How much of this can be corrected remains to be seen. These image flaws cannot currently be influenced via prompting. It is based on training data. -
Comparing Dalle 3 and 4o: At the moment, GPT-4o-Image cannot replace DallE 3 for me. The two systems complement each other, but they are not the same. In fact, it would actually be desirable to have multiple systems with different specializations. Trying to pack all capabilities into a single system would require something that doesn’t currently exist, and maybe doesn’t even need to.
And it’s shows clearly how it is often, what is onside a strength is in the same time on the other side a weakness. You can not have all the strength at the same time, because they often exclude each other.
There’s no reason why we shouldn’t use different systems for different tasks. Personally, I prefer the DallE 3 system because of the types of images I usually generate, and I really hope it won’t just be deleted. Ideally, it would continue to exist as open source if OpenAI decides to retire it.
For me, GPT-4o-Image cannot (yet) replace the DallE 3 system.
Technical:
- PNG Format: GPT-4o-Image supports PNG, which allows for lossless compression and transparent backgrounds.

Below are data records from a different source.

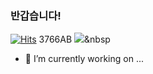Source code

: ### 반갑습니다!
[![Hits](https://hits.seeyoufarm.com/api/count/incr/badge.svg?url=https%3A%2F%2Fgithub.com%2Fjsleemaster&count_bg=%23FF8D39&title_bg=%23848484&icon=ocaml.svg&icon_color=%23FFDD00&title=%EB%B0%A9%EB%AC%B8+%EC%88%98&edge_flat=false)](https://hits.seeyoufarm.com)
3766AB
<img src="https://img.shields.io/badge/Javascript-3766AB?style=flat-square&logo=JavaScript&logoColor=#F7DF1E"/></a>&nbsp 

- 🔭 I’m currently working on ...
<!--
**jsleemaster/jsleemaster** is a ✨ _special_ ✨ repository because its `README.md` (this file) appears on your GitHub profile.

Here are some ideas to get you started:

- 🔭 I’m currently working on ...
- 🌱 I’m currently learning ...
- 👯 I’m looking to collaborate on ...
- 🤔 I’m looking for help with ...
- 💬 Ask me about ...
- 📫 How to reach me: ...
- 😄 Pronouns: ...
- ⚡ Fun fact: ...
-->
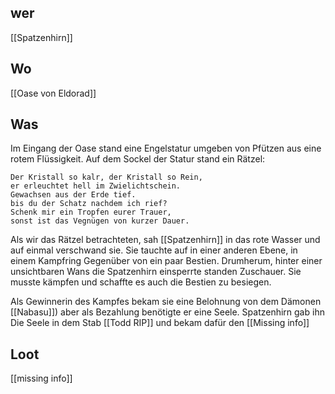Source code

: ## wer
[[Spatzenhirn]]

## Wo
[[Oase von Eldorad]]

## Was
Im Eingang der Oase stand eine Engelstatur umgeben von Pfützen aus eine rotem Flüssigkeit. Auf dem Sockel der Statur stand ein Rätzel:

	Der Kristall so kalr, der Kristall so Rein,
	er erleuchtet hell im Zwielichtschein.
	Gewachsen aus der Erde tief.
	bis du der Schatz nachdem ich rief?
	Schenk mir ein Tropfen eurer Trauer,
	sonst ist das Vegnügen von kurzer Dauer.

Als wir das Rätzel betrachteten, sah [[Spatzenhirn]] in das rote Wasser und auf einmal verschwand sie. Sie tauchte auf in einer anderen Ebene, in einem Kampfring Gegenüber von ein paar Bestien. Drumherum, hinter einer unsichtbaren Wans die Spatzenhirn einsperrte standen Zuschauer. Sie musste kämpfen und schaffte es auch die Bestien zu besiegen. 

Als Gewinnerin des Kampfes bekam sie eine Belohnung von dem Dämonen [[Nabasu]]) aber als Bezahlung benötigte er eine Seele. Spatzenhirn gab ihn Die Seele in dem Stab [[Todd RIP]] und bekam dafür den [[Missing info]]

## Loot
[[missing info]]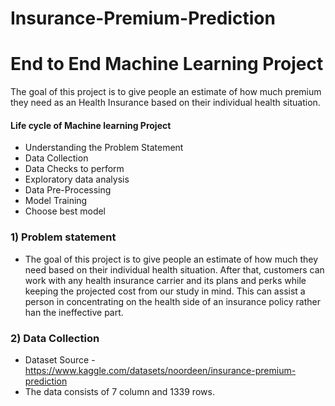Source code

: # Insurance-Premium-Prediction
# End to End Machine Learning Project
The goal of this project is to give people an estimate of how much premium they need as an Health Insurance based on their individual health situation.

#### Life cycle of Machine learning Project

- Understanding the Problem Statement
- Data Collection
- Data Checks to perform
- Exploratory data analysis
- Data Pre-Processing
- Model Training
- Choose best model

### 1) Problem statement
- The goal of this project is to give people an estimate of how much they need based on their individual health situation. After that, customers can work with any health insurance carrier and its plans and perks while keeping the projected cost from our study in mind. This can assist a person in concentrating on the health side of an insurance policy rather han the ineffective part.


### 2) Data Collection
- Dataset Source - https://www.kaggle.com/datasets/noordeen/insurance-premium-prediction
- The data consists of 7 column and 1339 rows.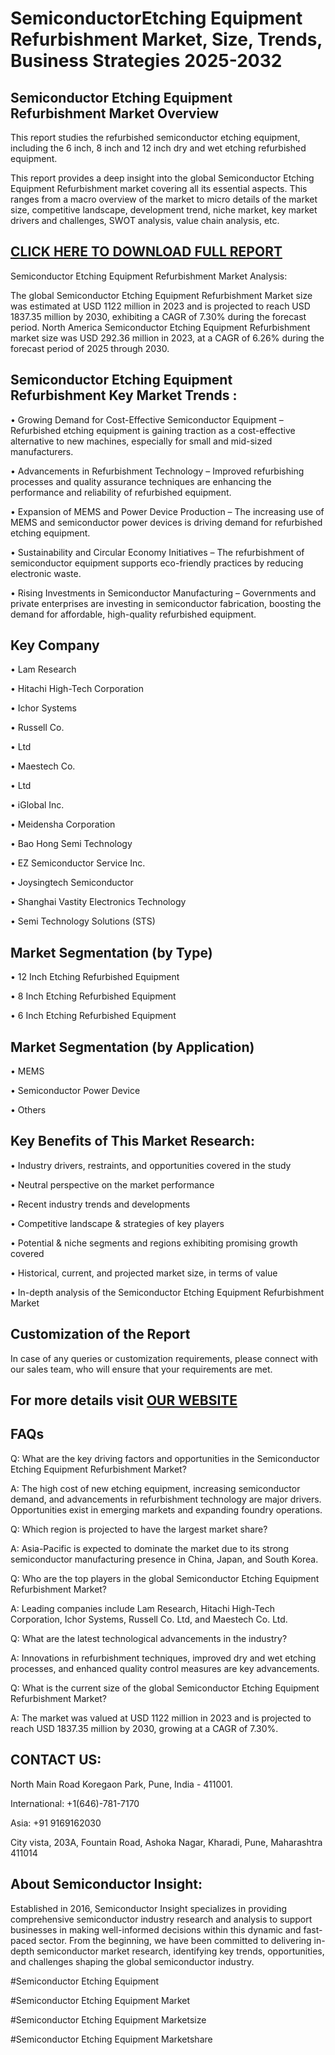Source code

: SemiconductorEtching Equipment Refurbishment Market, Size, Trends, Business Strategies 2025-2032
=
Semiconductor Etching Equipment Refurbishment Market Overview
-
This report studies the refurbished semiconductor etching equipment, including the 6 inch, 8 inch and 12 inch dry and wet etching refurbished equipment.

This report provides a deep insight into the global Semiconductor Etching Equipment Refurbishment market covering all its essential aspects. This ranges from a macro overview of the market to micro details of the market size, competitive landscape, development trend, niche market, key market drivers and challenges, SWOT analysis, value chain analysis, etc.

[CLICK HERE TO DOWNLOAD FULL REPORT](https://semiconductorinsight.com/report/semiconductor-etching-equipment-refurbishment-market/)
-
Semiconductor Etching Equipment Refurbishment Market Analysis:

The global Semiconductor Etching Equipment Refurbishment Market size was estimated at USD 1122 million in 2023 and is projected to reach USD 1837.35 million by 2030, exhibiting a CAGR of 7.30% during the forecast period.
North America Semiconductor Etching Equipment Refurbishment market size was USD 292.36 million in 2023, at a CAGR of 6.26% during the forecast period of 2025 through 2030.

Semiconductor Etching Equipment Refurbishment Key Market Trends  :
-
•	Growing Demand for Cost-Effective Semiconductor Equipment – Refurbished etching equipment is gaining traction as a cost-effective alternative to new machines, especially for small and mid-sized manufacturers.

•	Advancements in Refurbishment Technology – Improved refurbishing processes and quality assurance techniques are enhancing the performance and reliability of refurbished equipment.

•	Expansion of MEMS and Power Device Production – The increasing use of MEMS and semiconductor power devices is driving demand for refurbished etching equipment.

•	Sustainability and Circular Economy Initiatives – The refurbishment of semiconductor equipment supports eco-friendly practices by reducing electronic waste.

•	Rising Investments in Semiconductor Manufacturing – Governments and private enterprises are investing in semiconductor fabrication, boosting the demand for affordable, high-quality refurbished equipment.

Key Company
-
•	Lam Research

•	Hitachi High-Tech Corporation

•	Ichor Systems

•	Russell Co.

•	Ltd

•	Maestech Co.

•	Ltd

•	iGlobal Inc.

•	Meidensha Corporation

•	Bao Hong Semi Technology

•	EZ Semiconductor Service Inc.

•	Joysingtech Semiconductor

•	Shanghai Vastity Electronics Technology

•	Semi Technology Solutions (STS)

Market Segmentation (by Type)
-
•	12 Inch Etching Refurbished Equipment

•	8 Inch Etching Refurbished Equipment

•	6 Inch Etching Refurbished Equipment

Market Segmentation (by Application)
-
•	MEMS

•	Semiconductor Power Device

•	Others

Key Benefits of This Market Research:
-
•	Industry drivers, restraints, and opportunities covered in the study

•	Neutral perspective on the market performance

•	Recent industry trends and developments

•	Competitive landscape & strategies of key players

•	Potential & niche segments and regions exhibiting promising growth covered

•	Historical, current, and projected market size, in terms of value

•	In-depth analysis of the Semiconductor Etching Equipment Refurbishment Market

Customization of the Report
-
In case of any queries or customization requirements, please connect with our sales team, who will ensure that your requirements are met.

For more details visit [OUR WEBSITE](https://semiconductorinsight.com/report/semiconductor-etching-equipment-refurbishment-market/)
-
FAQs
-
Q: What are the key driving factors and opportunities in the Semiconductor Etching Equipment Refurbishment Market?

A: The high cost of new etching equipment, increasing semiconductor demand, and advancements in refurbishment technology are major drivers. Opportunities exist in emerging markets and expanding foundry operations.

Q: Which region is projected to have the largest market share?

A: Asia-Pacific is expected to dominate the market due to its strong semiconductor manufacturing presence in China, Japan, and South Korea.

Q: Who are the top players in the global Semiconductor Etching Equipment Refurbishment Market?

A: Leading companies include Lam Research, Hitachi High-Tech Corporation, Ichor Systems, Russell Co. Ltd, and Maestech Co. Ltd.

Q: What are the latest technological advancements in the industry?

A: Innovations in refurbishment techniques, improved dry and wet etching processes, and enhanced quality control measures are key advancements.

Q: What is the current size of the global Semiconductor Etching Equipment Refurbishment Market?

A: The market was valued at USD 1122 million in 2023 and is projected to reach USD 1837.35 million by 2030, growing at a CAGR of 7.30%.

CONTACT US:
-
North Main Road Koregaon Park, Pune, India - 411001.

International: +1(646)-781-7170

Asia: +91 9169162030

City vista, 203A, Fountain Road, Ashoka Nagar, Kharadi, Pune, Maharashtra 411014

About Semiconductor Insight:
-
Established in 2016, Semiconductor Insight specializes in providing comprehensive semiconductor industry research and analysis to support businesses in making well-informed decisions within this dynamic and fast-paced sector. From the beginning, we have been committed to delivering in-depth semiconductor market research, identifying key trends, opportunities, and challenges shaping the global semiconductor industry.

#Semiconductor Etching Equipment

#Semiconductor Etching Equipment Market

#Semiconductor Etching Equipment Marketsize

#Semiconductor Etching Equipment Marketshare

(I’ve done some tests with AVIF, and it currently seems to offer the best compression. Unfortunately, it’s still not widely supported. However, it compresses about 20,30% better in lossless mode, and with almost no visible quality loss, it can achieve compression ratios up to 4x or more. If you’re looking to save space for archiving purposes, this open format is worth considering. Just note that in the software I used for compression, metadata wasn’t preserved.)